TASK ITEM ▸
An exact copy of the lines from the one containing "- **State Transitions**: Storage" to the end of the records below is required, and nothing else.

DATA TO EXAMINE ▸
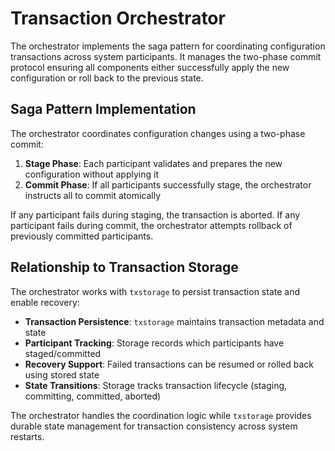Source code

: # Transaction Orchestrator

The orchestrator implements the saga pattern for coordinating configuration transactions across system participants. It manages the two-phase commit protocol ensuring all components either successfully apply the new configuration or roll back to the previous state.

## Saga Pattern Implementation

The orchestrator coordinates configuration changes using a two-phase commit:

1. **Stage Phase**: Each participant validates and prepares the new configuration without applying it
2. **Commit Phase**: If all participants successfully stage, the orchestrator instructs all to commit atomically

If any participant fails during staging, the transaction is aborted. If any participant fails during commit, the orchestrator attempts rollback of previously committed participants.

## Relationship to Transaction Storage

The orchestrator works with `txstorage` to persist transaction state and enable recovery:

- **Transaction Persistence**: `txstorage` maintains transaction metadata and state
- **Participant Tracking**: Storage records which participants have staged/committed
- **Recovery Support**: Failed transactions can be resumed or rolled back using stored state
- **State Transitions**: Storage tracks transaction lifecycle (staging, committing, committed, aborted)

The orchestrator handles the coordination logic while `txstorage` provides durable state management for transaction consistency across system restarts.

EXERCISE RESPONSE ▸
- **State Transitions**: Storage tracks transaction lifecycle (staging, committing, committed, aborted)

The orchestrator handles the coordination logic while `txstorage` provides durable state management for transaction consistency across system restarts.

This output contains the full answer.